[Opening Materials provided section]

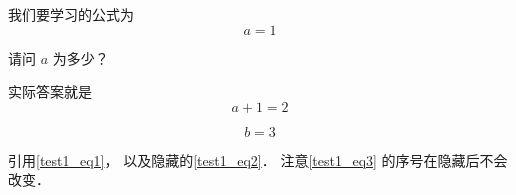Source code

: 
我们要学习的公式为
\begin{equation}\label{test1_eq1}
a = 1
\end{equation}

\begin{example}{}
请问 $a$ 为多少？
\pay

实际答案就是
\begin{equation}\label{test1_eq2}
a + 1 = 2
\end{equation}
\paid
\end{example}

\begin{equation}\label{test1_eq3}
b = 3
\end{equation}


引用\autoref{test1_eq1}， 以及隐藏的\autoref{test1_eq2}． 注意\autoref{test1_eq3} 的序号在隐藏后不会改变．
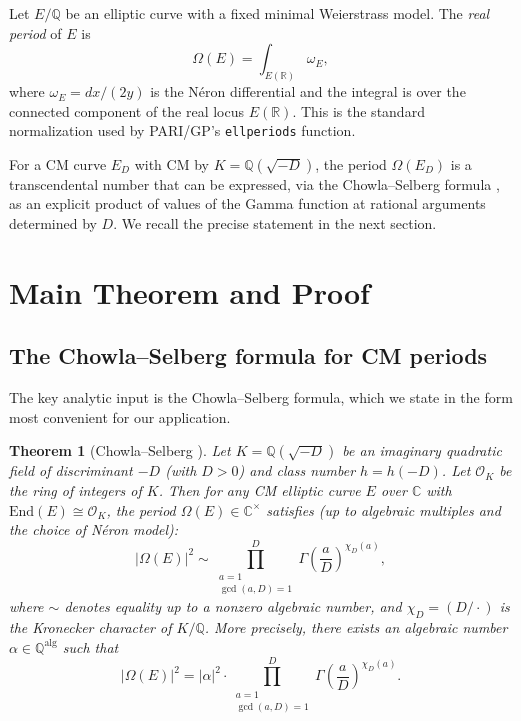\documentclass[12pt,a4paper]{article}
\theoremstyle{plain}
\newtheorem{theorem}{Theorem}[section]
\theoremstyle{definition}
\newcommand{\Q}{\mathbb{Q}}
\newcommand{\C}{\mathbb{C}}
\newcommand{\R}{\mathbb{R}}
\newcommand{\OK}{\mathcal{O}_K}
\newcommand{\End}{\mathrm{End}}
\begin{document}
Let $E/\Q$ be an elliptic curve with a fixed minimal Weierstrass model.
The \emph{real period} of $E$ is
\[
  \Omega(E) = \int_{E(\R)} \omega_E,
\]
where $\omega_E = dx/(2y)$ is the N\'eron differential and the integral is
over the connected component of the real locus $E(\R)$.  This is the standard
normalization used by PARI/GP's \texttt{ellperiods} function.

For a CM curve $E_D$ with CM by $K = \Q(\sqrt{-D})$, the period $\Omega(E_D)$
is a transcendental number that can be expressed, via the Chowla--Selberg
formula \cite{ChowlaSelberg1949}, as an explicit product of
values of the Gamma function at rational arguments determined by $D$.  We
recall the precise statement in the next section.

\section{Main Theorem and Proof}
\label{sec:maintheorem}

\subsection{The Chowla--Selberg formula for CM periods}

The key analytic input is the Chowla--Selberg formula, which we state in
the form most convenient for our application.

\begin{theorem}[Chowla--Selberg \cite{ChowlaSelberg1949}]
\label{thm:CS}
Let $K = \Q(\sqrt{-D})$ be an imaginary quadratic field of discriminant $-D$
(with $D > 0$) and class number $h = h(-D)$.  Let $\OK$ be the ring of
integers of $K$.  Then for any CM elliptic curve $E$ over $\C$ with
$\End(E) \cong \OK$, the period $\Omega(E) \in \C^\times$ satisfies (up to
algebraic multiples and the choice of N\'eron model):
\[
  |\Omega(E)|^2 \sim
    \prod_{\substack{a=1 \\ \gcd(a, D) = 1}}^{D}
    \Gamma\!\left(\frac{a}{D}\right)^{\chi_D(a)},
\]
where $\sim$ denotes equality up to a nonzero algebraic number, and
$\chi_D = (D/\cdot)$ is the Kronecker character of $K/\Q$.
More precisely, there exists an algebraic number $\alpha \in \Q^{\mathrm{alg}}$
such that
\[
  |\Omega(E)|^2 = |\alpha|^2 \cdot
    \prod_{\substack{a=1 \\ \gcd(a, D) = 1}}^{D}
    \Gamma\!\left(\frac{a}{D}\right)^{\chi_D(a)}.
\]
\end{theorem}
\end{document}
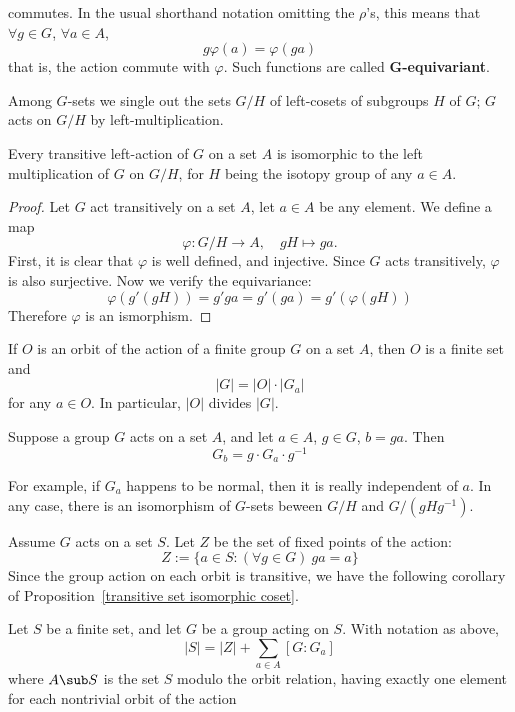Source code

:commutes. In the usual shorthand notation omitting the $\rho$'s, this means that $\forall g\in G$, $\forall a\in A$,
\[g\varphi(a)=\varphi(ga)\]
that is, the action commute with $\varphi$. Such functions are called \textbf{$\bm{G}$-equivariant}.\par
Among $G$-sets we single out the sets $G/H$ of left-cosets of subgroups $H$ of $G$; $G$ acts on $G/H$ by left-multiplication.
\begin{proposition}\label{transitive set isomorphic coset}
Every transitive left-action of $G$ on a set $A$ is isomorphic to the left multiplication of $G$ on $G/H$, for $H$ being the isotopy group of any $a\in A$.
\end{proposition}
\begin{proof}
Let $G$ act transitively on a set $A$, let $a\in A$ be any element. We define a map
\[\varphi:G/H\to A,\quad gH\mapsto ga.\]
First, it is clear that $\varphi$ is well defined, and injective. Since $G$ acts transitively, $\varphi$ is also surjective. Now we verify the equivariance:
\[\varphi(g'(gH))=g'ga=g'(ga)=g'(\varphi(gH))\]
Therefore $\varphi$ is an ismorphism.
\end{proof}
\begin{corollary}\label{orbits card}
If $O$ is an orbit of the action of a finite group $G$ on a set $A$, then $O$ is a finite set and
\[|G|=|O|\cdot|G_a|\]
for any $a\in O$. In particular, $|O|$ divides $|G|$.
\end{corollary}
\begin{proposition}\label{group isotopy conjugate relation}
Suppose a group $G$ acts on a set $A$, and let $a\in A$, $g\in G$, $b=ga$. Then
\[G_b=g\cdot G_a\cdot g^{-1}\]
\end{proposition}
For example, if $G_a$ happens to be normal, then it is really independent of $a$. In any case, there is an isomorphism of $G$-sets beween $G/H$ and $G/(gHg^{-1})$.\par
Assume $G$ acts on a set $S$. Let $Z$ be the set of fixed points of the action:
\[Z:=\{a\in S:(\forall g\in G)\ ga=a\}\]
Since the group action on each orbit is transitive, we have the following corollary of Proposition~\ref{transitive set isomorphic coset}.
\begin{proposition}\label{class formula conjugation}
Let $S$ be a finite set, and let $G$ be a group acting on $S$. With
notation as above,
\[|S|=|Z|+\sum_{a\in A}[G:G_a]\]
where $A\sub S$ is the set $S$ modulo the orbit relation, having exactly one element for each nontrivial orbit of the action
\end{proposition}
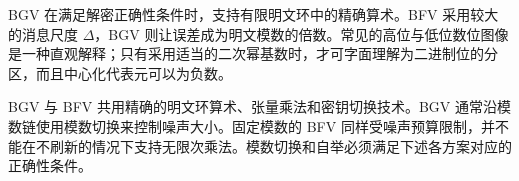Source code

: BGV 在满足解密正确性条件时，支持有限明文环中的精确算术。BFV 采用较大的消息尺度 $\Delta$，BGV 则让误差成为明文模数的倍数。常见的高位与低位数位图像是一种直观解释；只有采用适当的二次幂基数时，才可字面理解为二进制位的分区，而且中心化代表元可以为负数。

BGV 与 BFV 共用精确的明文环算术、张量乘法和密钥切换技术。BGV 通常沿模数链使用模数切换来控制噪声大小。固定模数的 BFV 同样受噪声预算限制，并不能在不刷新的情况下支持无限次乘法。模数切换和自举必须满足下述各方案对应的正确性条件。



\begin{tcolorbox}[
    title = \textbf{所需背景知识},    %
    colback = white,    %
    colframe = black,  %
    boxrule = 0.8pt,     %
    left = 1mm, right = 1mm, top = 1mm, bottom = 1mm %
]


\end{tcolorbox}
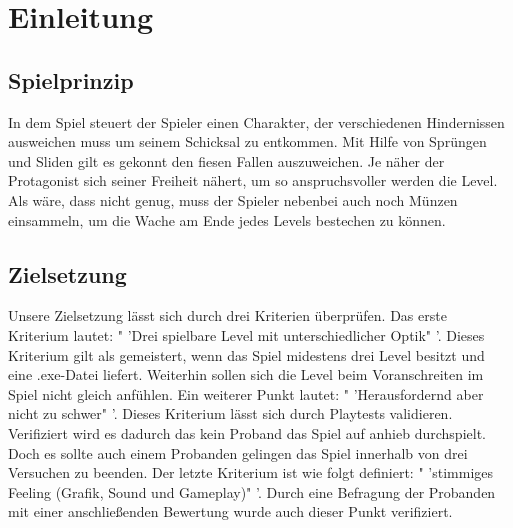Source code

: \documentclass[12pt]{article}
\begin{document}

%

\newpage

\tableofcontents

\newpage
	
\section{Einleitung}

\vspace{2cm}
\subsection{Spielprinzip}

In dem Spiel steuert der Spieler einen Charakter, der verschiedenen Hindernissen ausweichen muss um seinem Schicksal zu entkommen. Mit Hilfe von
Sprüngen und Sliden gilt es gekonnt den fiesen Fallen auszuweichen. Je näher der Protagonist sich seiner Freiheit nähert, um so anspruchsvoller werden die Level.
Als wäre, dass nicht genug, muss der Spieler nebenbei auch noch Münzen einsammeln, um die Wache am Ende jedes Levels bestechen zu können.

\vspace{2cm}
\subsection{Zielsetzung}

Unsere Zielsetzung lässt sich durch drei Kriterien überprüfen.\newline
Das erste Kriterium lautet: " 'Drei spielbare Level mit unterschiedlicher Optik" '. Dieses
Kriterium gilt als gemeistert, wenn das Spiel midestens drei Level besitzt und eine .exe-Datei liefert. Weiterhin sollen sich die Level beim Voranschreiten im
Spiel nicht gleich anfühlen.\newline
Ein weiterer Punkt lautet: " 'Herausfordernd aber nicht zu schwer" '. Dieses Kriterium lässt sich durch Playtests validieren. Verifiziert wird es dadurch das
kein Proband das Spiel auf anhieb durchspielt. Doch es sollte auch einem Probanden gelingen das Spiel innerhalb von drei Versuchen zu beenden.\newline
Der letzte Kriterium ist wie folgt definiert: " 'stimmiges Feeling (Grafik, Sound und Gameplay)" '. Durch eine Befragung der Probanden mit einer anschließenden
Bewertung wurde auch dieser Punkt verifiziert.

\vspace{2cm}
\end{document}
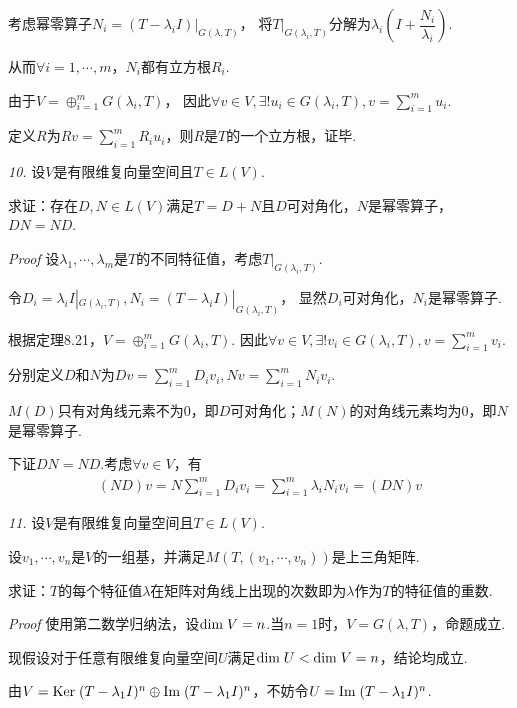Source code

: 考虑幂零算子\(N_i=(T-\lambda_i I)|_{G(\lambda,T)}\)，
将\(T|_{G(\lambda_i,T)}\)分解为\(\lambda_i(I+\dfrac{N_i}{\lambda_i})\).

从而\(\forall i=1,\cdots,m\)，\(N_i\)都有立方根\(R_i\).

由于\(V=\oplus_{i=1}^m G(\lambda_i,T)\)，
因此\(\forall v \in V,\exists! u_i \in G(\lambda_i,T),v=\sum_{i=1}^m u_i\).

定义\(R\)为\(Rv=\sum_{i=1}^m R_iu_i\)，则\(R\)是\(T\)的一个立方根，证毕.

\newpage

\textit{10.}
设\(V\)是有限维复向量空间且\(T \in L(V)\).

求证：存在\(D,N \in L(V)\)满足\(T=D+N\)且\(D\)可对角化，\(N\)是幂零算子，\(DN=ND\).

\textit{Proof}
设\(\lambda_1,\cdots,\lambda_m\)是\(T\)的不同特征值，考虑\(T|_{G(\lambda_i,T)}\).

令\(D_i=\lambda_i I|_{G(\lambda_i,T)},N_i=(T-\lambda_i I)|_{G(\lambda_i,T)}\)，
显然\(D_i\)可对角化，\(N_i\)是幂零算子.

根据定理8.21，\(V=\oplus_{i=1}^m G(\lambda_i,T)\).
因此\(\forall v \in V,\exists! v_i \in G(\lambda_i,T),v=\sum_{i=1}^m v_i\).

分别定义\(D\)和\(N\)为\(Dv=\sum_{i=1}^m D_iv_i,Nv=\sum_{i=1}^m N_iv_i\).

\(M(D)\)只有对角线元素不为\(0\)，即\(D\)可对角化；\(M(N)\)的对角线元素均为\(0\)，即\(N\)是幂零算子.

下证\(DN=ND\).考虑\(\forall v \in V\)，有
    \begin{align*}
        (ND)v=N\sum_{i=1}^m D_iv_i=\sum_{i=1}^m \lambda_iN_iv_i=(DN)v
    \end{align*}

\hspace*{\fill}

\textit{11.}
设\(V\)是有限维复向量空间且\(T \in L(V)\).

设\(v_1,\cdots,v_n\)是\(V\)的一组基，并满足\(M(T,(v_1,\cdots,v_n))\)是上三角矩阵.

求证：\(T\)的每个特征值\(\lambda\)在矩阵对角线上出现的次数即为\(\lambda\)作为\(T\)的特征值的重数.

\textit{Proof}
使用第二数学归纳法，设\(\mathrm{dim \;} V=n\).当\(n=1\)时，\(V=G(\lambda,T)\)，命题成立.

现假设对于任意有限维复向量空间\(U\)满足\(\mathrm{dim \;} U<\mathrm{dim \;} V=n\)，结论均成立.

由\(V=\mathrm{Ker \;} (T-\lambda_1 I)^n \oplus \mathrm{Im \;} (T-\lambda_1 I)^n\)，不妨令\(U=\mathrm{Im \;} (T-\lambda_1 I)^n\).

[Closing Materials provided section]

◆ Problem statement:
The answer should be a single number: how many lines in the records contain "Probanden".

◆ Output below:
2